[Document images with source code]
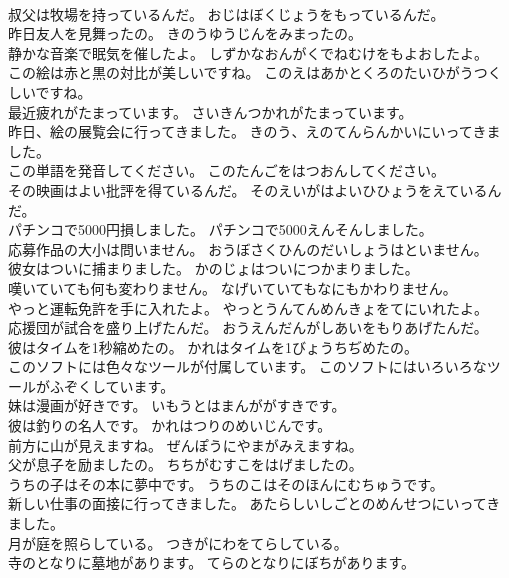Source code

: \documentclass[8pt]{extreport}
\begin{document}
\begin{CJK}{UTF8}{min}
\\	叔父は牧場を持っているんだ。	おじはぼくじょうをもっているんだ。 
\\	昨日友人を見舞ったの。	きのうゆうじんをみまったの。 
\\	静かな音楽で眠気を催したよ。	しずかなおんがくでねむけをもよおしたよ。 
\\	この絵は赤と黒の対比が美しいですね。	このえはあかとくろのたいひがうつくしいですね。 
\\	最近疲れがたまっています。	さいきんつかれがたまっています。 
\\	昨日、絵の展覧会に行ってきました。	きのう、えのてんらんかいにいってきました。 
\\	この単語を発音してください。	このたんごをはつおんしてください。 
\\	その映画はよい批評を得ているんだ。	そのえいがはよいひひょうをえているんだ。 
\\	パチンコで5000円損しました。	パチンコで5000えんそんしました。 
\\	応募作品の大小は問いません。	おうぼさくひんのだいしょうはといません。 
\\	彼女はついに捕まりました。	かのじょはついにつかまりました。 
\\	嘆いていても何も変わりません。	なげいていてもなにもかわりません。 
\\	やっと運転免許を手に入れたよ。	やっとうんてんめんきょをてにいれたよ。 
\\	応援団が試合を盛り上げたんだ。	おうえんだんがしあいをもりあげたんだ。 
\\	彼はタイムを1秒縮めたの。	かれはタイムを1びょうちぢめたの。 
\\	このソフトには色々なツールが付属しています。	このソフトにはいろいろなツールがふぞくしています。 
\\	妹は漫画が好きです。	いもうとはまんががすきです。 
\\	彼は釣りの名人です。	かれはつりのめいじんです。 
\\	前方に山が見えますね。	ぜんぽうにやまがみえますね。 
\\	父が息子を励ましたの。	ちちがむすこをはげましたの。 
\\	うちの子はその本に夢中です。	うちのこはそのほんにむちゅうです。 
\\	新しい仕事の面接に行ってきました。	あたらしいしごとのめんせつにいってきました。 
\\	月が庭を照らしている。	つきがにわをてらしている。 
\\	寺のとなりに墓地があります。	てらのとなりにぼちがあります。 

\end{CJK}
\end{document}
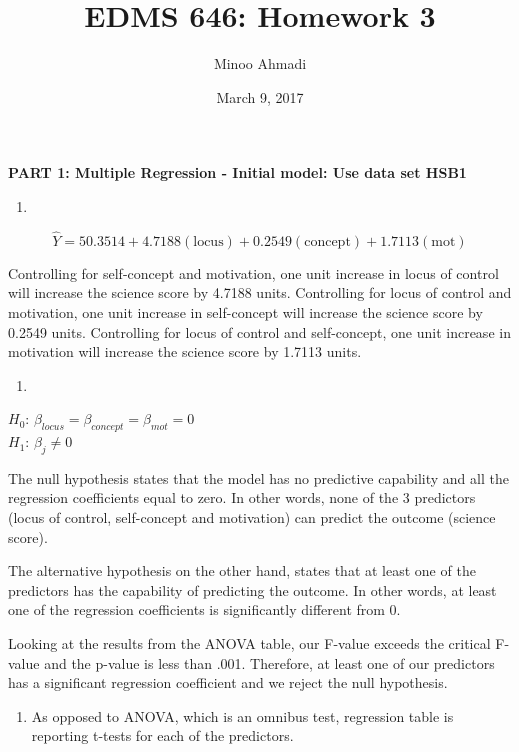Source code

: \documentclass[]{article}
\title{EDMS 646: Homework 3}
\author{Minoo Ahmadi}
\date{March 9, 2017}
\providecommand{\tightlist}{%
  \setlength{\itemsep}{0pt}\setlength{\parskip}{0pt}}
\begin{document}
\maketitle

\begin{center}
\Large \textbf{PART 1: Multiple Regression - Initial model: Use data set HSB1}
\end{center}

\begin{enumerate}
\def\labelenumi{\arabic{enumi}.}
\item
\end{enumerate}

\[\hat{Y} = 50.3514 + 4.7188(\text{locus}) + 0.2549(\text{concept}) + 1.7113(\text{mot})\]

Controlling for self-concept and motivation, one unit increase in locus
of control will increase the science score by 4.7188 units. Controlling
for locus of control and motivation, one unit increase in self-concept
will increase the science score by 0.2549 units. Controlling for locus
of control and self-concept, one unit increase in motivation will
increase the science score by 1.7113 units.

\begin{enumerate}
\def\labelenumi{\arabic{enumi}.}
\setcounter{enumi}{1}
\item
\end{enumerate}

\(H_0\): \(\beta_{locus} = \beta_{concept} = \beta_{mot} = 0\)\\
\(H_1\): \(\beta_j \neq 0\)

The null hypothesis states that the model has no predictive capability
and all the regression coefficients equal to zero. In other words, none
of the 3 predictors (locus of control, self-concept and motivation) can
predict the outcome (science score).

The alternative hypothesis on the other hand, states that at least one
of the predictors has the capability of predicting the outcome. In other
words, at least one of the regression coefficients is significantly
different from 0.

Looking at the results from the ANOVA table, our F-value exceeds the
critical F-value and the p-value is less than .001. Therefore, at least
one of our predictors has a significant regression coefficient and we
reject the null hypothesis.

\begin{enumerate}
\def\labelenumi{\arabic{enumi}.}
\setcounter{enumi}{2}
\tightlist
\item
  As opposed to ANOVA, which is an omnibus test, regression table is
  reporting t-tests for each of the predictors.
\end{enumerate}
\end{document}
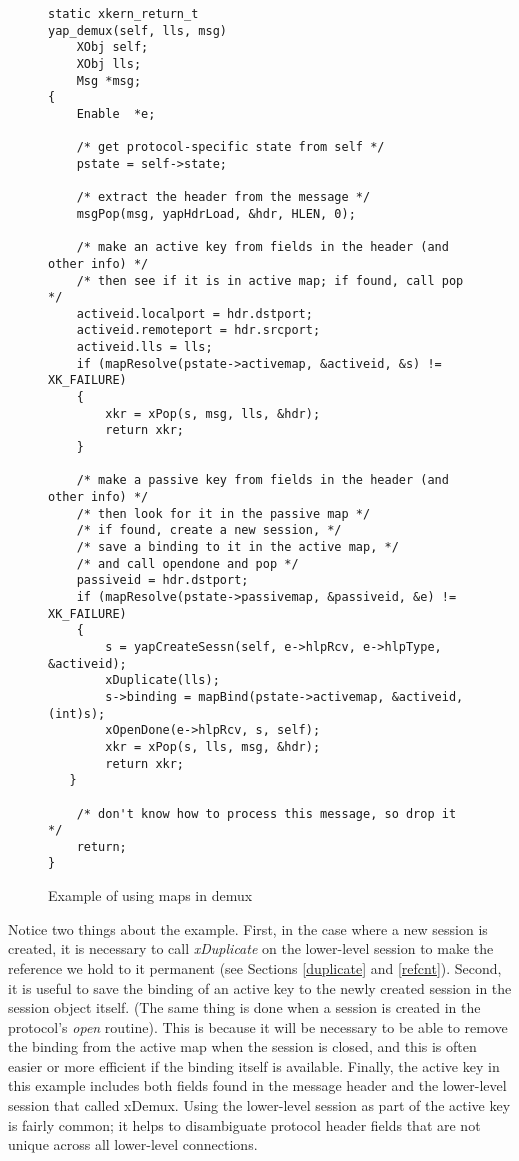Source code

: \begin{figure}
\caption{Example of using maps in demux \label{fig:mapfig}}
\begin{verbatim}
static xkern_return_t
yap_demux(self, lls, msg)
    XObj self;
    XObj lls;
    Msg *msg;
{
    Enable  *e;
    
    /* get protocol-specific state from self */
    pstate = self->state;

    /* extract the header from the message */
    msgPop(msg, yapHdrLoad, &hdr, HLEN, 0);

    /* make an active key from fields in the header (and other info) */
    /* then see if it is in active map; if found, call pop */
    activeid.localport = hdr.dstport;
    activeid.remoteport = hdr.srcport;
    activeid.lls = lls;
    if (mapResolve(pstate->activemap, &activeid, &s) != XK_FAILURE)
    {  
        xkr = xPop(s, msg, lls, &hdr);
        return xkr;
    }

    /* make a passive key from fields in the header (and other info) */
    /* then look for it in the passive map */
    /* if found, create a new session, */
    /* save a binding to it in the active map, */
    /* and call opendone and pop */
    passiveid = hdr.dstport;
    if (mapResolve(pstate->passivemap, &passiveid, &e) != XK_FAILURE) 
    {
        s = yapCreateSessn(self, e->hlpRcv, e->hlpType, &activeid);
        xDuplicate(lls);
        s->binding = mapBind(pstate->activemap, &activeid, (int)s);
        xOpenDone(e->hlpRcv, s, self);
        xkr = xPop(s, lls, msg, &hdr);
        return xkr;
   }

    /* don't know how to process this message, so drop it */
    return;
}
\end{verbatim}
\end{figure}

Notice two things about the example. First, in the
case where a new session is created, it is necessary to call {\em
xDuplicate} on the lower-level session to make the reference we hold
to it permanent (see Sections \ref{duplicate} and \ref{refcnt}). 
Second, it is useful
to save the binding of an active key to the newly created session in
the session object itself. 
(The same thing is done when a session is created in the
protocol's {\em open} routine).
This is because it will be necessary to be able to remove the binding from the
active map when the session is closed, and this is often easier or
more efficient if the
binding itself is available.
Finally, the active key in this
example includes both fields found in the message header and the 
lower-level session that called xDemux. Using the lower-level session as
part of the active key is fairly common; it helps to disambiguate
protocol header fields that are not unique across all lower-level
connections.
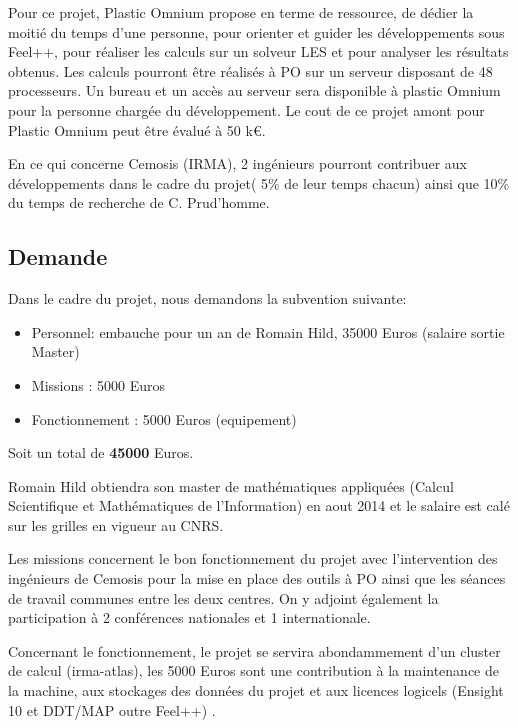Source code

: \documentclass[12pt]{article}
\begin{document}
Pour ce projet, Plastic Omnium propose en terme de ressource, de dédier la
moitié du temps d’une personne, pour orienter et guider les développements sous
Feel++, pour réaliser les calculs sur un solveur LES et pour analyser les
résultats obtenus. Les calculs pourront être réalisés à PO sur un serveur
disposant de 48 processeurs. Un bureau et un accès au serveur sera disponible à
plastic Omnium pour la personne chargée du développement. Le cout de ce projet
amont pour Plastic Omnium peut être évalué à 50 k€.

En ce qui concerne Cemosis (IRMA), 2 ingénieurs pourront contribuer aux
développements dans le cadre du projet( 5\% de leur temps chacun) ainsi que 10\%
du temps de recherche de C. Prud'homme.

\subsection{Demande}


Dans le cadre du projet, nous demandons la subvention suivante:
\begin{itemize}
\item Personnel: embauche pour un an de Romain Hild, 35000 Euros (salaire sortie Master)
\item Missions : 5000 Euros
\item Fonctionnement  : 5000 Euros (equipement)
\end{itemize}
Soit un total de \textbf{45000} Euros.

Romain Hild obtiendra son master de mathématiques appliquées (Calcul
Scientifique et Mathématiques de l'Information) en aout 2014 et le salaire est
calé sur les grilles en vigueur au CNRS.

Les missions concernent le bon fonctionnement du projet avec l'intervention des
ingénieurs de Cemosis pour la mise en place des outils à PO ainsi que les
séances de travail communes entre les deux centres. On y adjoint également la
participation à 2 conférences nationales et 1 internationale.

Concernant le fonctionnement, le projet se servira abondammement d'un cluster de
calcul (irma-atlas), les 5000 Euros sont une contribution à la maintenance de la
machine, aux stockages des données du projet et aux licences logicels (Ensight
10 et DDT/MAP outre Feel++) .




\end{document}
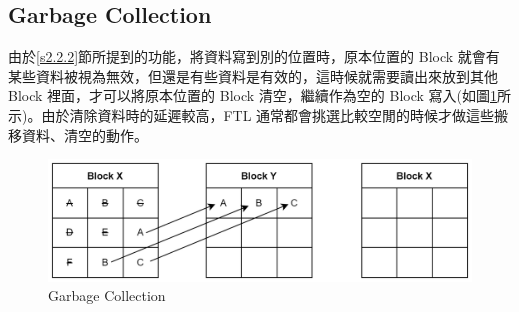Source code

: \subsection{Garbage Collection}\label{s2.2.3}
\indent
由於\ref{s2.2.2}節所提到的功能，將資料寫到別的位置時，原本位置的 Block 就會有某些資料被視為無效，但還是有些資料是有效的，這時候就需要讀出來放到其他 Block 裡面，才可以將原本位置的 Block 清空，繼續作為空的 Block 寫入(如圖\ref{f2.7}所示)。由於清除資料時的延遲較高，FTL 通常都會挑選比較空閒的時候才做這些搬移資料、清空的動作。
\begin{figure}[H]
    \centering
    \includegraphics[width=1\textwidth]{picture/ch2/garbage_collection.png}
    \caption{Garbage Collection\cite{Garbage_Collection}}
    \label{f2.7}
\end{figure}

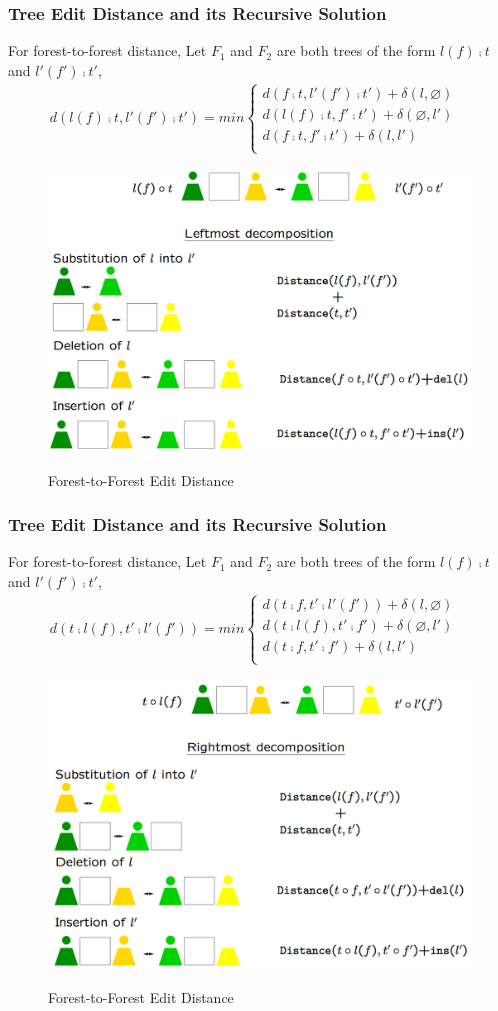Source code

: \documentclass{beamer}
\begin{document}
\begin{frame}
\frametitle{Tree Edit Distance and its Recursive Solution}
For forest-to-forest distance,
Let $F_1$ and $F_2$ are both trees of the form $l(f) \comp t$ and $l'(f') \comp t'$, 
\begin{align*}
d(l(f) \comp t, l'(f') \comp t') = min \begin{cases}
	  	d(f \comp t, l'(f') \comp t') + \delta(l, \varnothing) \\ 
      	d(l(f) \comp t, f' \comp t') + \delta(\varnothing, l') \\ 
    	d(f \comp t, f' \comp t') + \delta(l, l') & \\
    \end{cases}
\end{align*}
\begin{figure}
	\includegraphics[width=0.6\linewidth]{ForestLeftmostDecomposition}
	\label{Forest-to-Forest Edit Distance} 
	\caption{Forest-to-Forest Edit Distance}
	\centering
\end{figure}
\end{frame}
\begin{frame}
\frametitle{Tree Edit Distance and its Recursive Solution}
For forest-to-forest distance,
Let $F_1$ and $F_2$ are both trees of the form $l(f) \comp t$ and $l'(f') \comp t'$, 
\begin{align*}
d(t \comp l(f), t' \comp l'(f')) = min \begin{cases}
	  	d(t  \comp f, t' \comp l'(f')) + \delta(l, \varnothing) \\ 
      	d(t \comp l(f), t'  \comp f') + \delta(\varnothing, l') \\ 
    	d(t \comp f, t' \comp f') + \delta(l, l') & \\
    \end{cases}
\end{align*}
\begin{figure}
	\includegraphics[width=0.55\linewidth]{ForestRightmostDecomposition}
	\label{Forest-to-Forest Edit Distance} 
	\caption{Forest-to-Forest Edit Distance}
	\centering
\end{figure}
\end{frame}
\end{document}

■ Your goal ■
Beginning with the line that has "d(f \comp t, l'(f')" and ending with the line that has "l'(f')) + \delta(l, \varnothing) \\", set down the lines above exactly and include no others.

■ Response to this task ■
	  	d(f \comp t, l'(f') \comp t') + \delta(l, \varnothing) \\ 
      	d(l(f) \comp t, f' \comp t') + \delta(\varnothing, l') \\ 
    	d(f \comp t, f' \comp t') + \delta(l, l') & \\
    \end{cases}
\end{align*}
\begin{figure}
	\includegraphics[width=0.6\linewidth]{ForestLeftmostDecomposition}
	\label{Forest-to-Forest Edit Distance} 
	\caption{Forest-to-Forest Edit Distance}
	\centering
\end{figure}
\end{frame}
\begin{frame}
\frametitle{Tree Edit Distance and its Recursive Solution}
For forest-to-forest distance,
Let $F_1$ and $F_2$ are both trees of the form $l(f) \comp t$ and $l'(f') \comp t'$, 
\begin{align*}
d(t \comp l(f), t' \comp l'(f')) = min \begin{cases}
	  	d(t  \comp f, t' \comp l'(f')) + \delta(l, \varnothing) \\ 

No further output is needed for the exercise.